Systems like CAP [31], and StarOS [22] provide instruction set extensions and special registers for object level protection. Recently, new systems were developed to revisit hardware capabilities. Systems without compatibility requirements (e.g. M-Machine [7]) and with the ability to run normal programs (e.g. CHERI [37]) provide architecture-supported capabilities. They are interpreted by hardware as bounded virtual address pointers into tagged memory which determines whether the value stored is a capability or regular data. CHERI capabilities can therefore provide efficient fine-grained protection within an address space. Revocation is not a problem when using the MMU, process exit removes all rights and in a single address space model, garbage collection can be used to invalidate tag bits. Since CHERI capabilities apply to a virtual address space they cannot be shared between different address spaces or persisted across process invocations in their current form. Moreover, they sit between software and the MMU and have the same issues as MMU-based protection.

However, CHERI does associate protection rights with individual threads (via capability registers) independent of page tables, and so demonstrates how conventional user-space code can carry authorization information while executing and pass it through to the system hardware.
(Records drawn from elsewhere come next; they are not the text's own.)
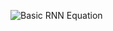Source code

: ![Basic RNN Equation](https://latex.codecogs.com/png.latex?h^{(t)}_{i}=f\left(W^{hh}_{ij}h^{(t-1)}_{j}+W^{xh}_{ij}x^{(t)}_{j}+b_{i}\right))
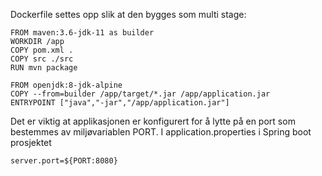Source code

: 
Dockerfile settes opp slik at den bygges som multi stage:

    FROM maven:3.6-jdk-11 as builder
    WORKDIR /app
    COPY pom.xml .
    COPY src ./src
    RUN mvn package 

    FROM openjdk:8-jdk-alpine
    COPY --from=builder /app/target/*.jar /app/application.jar
    ENTRYPOINT ["java","-jar","/app/application.jar"]

Det er viktig at applikasjonen er konfigurert for å lytte på en port som bestemmes av miljøvariablen PORT. I application.properties i Spring boot prosjektet

    server.port=${PORT:8080}
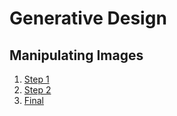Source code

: # Generative Design

## Manipulating Images

1. [Step 1](Step01)
2. [Step 2](Step02)
4. [Final](Final)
MaKC adapts this scheme to implement the user-facing aspect of its capability system.

CODOMs [34] is similar to our work in that it integrates keys with pages and combines keys with capabilities. Target architectures and goals are different. Our work is primarily focused on rack scale systems and persistent memory with capability enforcement close to the memory. CODOMs is focused on code-centric memory

domains. They both enable simple and efficient capability revocation.

# 3.3 Memory keys

S/360 [2] is arguably the first system to introduce the concept of memory keys. It divided the physical address space into equal sized blocks each with a memory key. There is also another key that is part of the program status register. Access is granted to a block if the two keys match. This is similar to MaKC. Processors such as PARISC [16] and Itanium [19] employ keys to protect memory though they tend to apply keys to virtual memory and at the granularity of pages. Memory keys are becoming mainstream again, Intel is proposing adding them to future processors [8]

KeyKOS [15] and later EROS [33] use keys to refer to a fixed number of persistent pages and nodes which make up the entire state of the system. Pages of 4kB in size create segments which form the address space of domains holding data and code. Nodes cannot be directly accessed but provide an interface through key invocation. Similar to MaKC, the keys of KeyKOS consists of multiple fields that indicate the object type and value (address of the object). However, fine grained access to pages is not supported by KeyKOS.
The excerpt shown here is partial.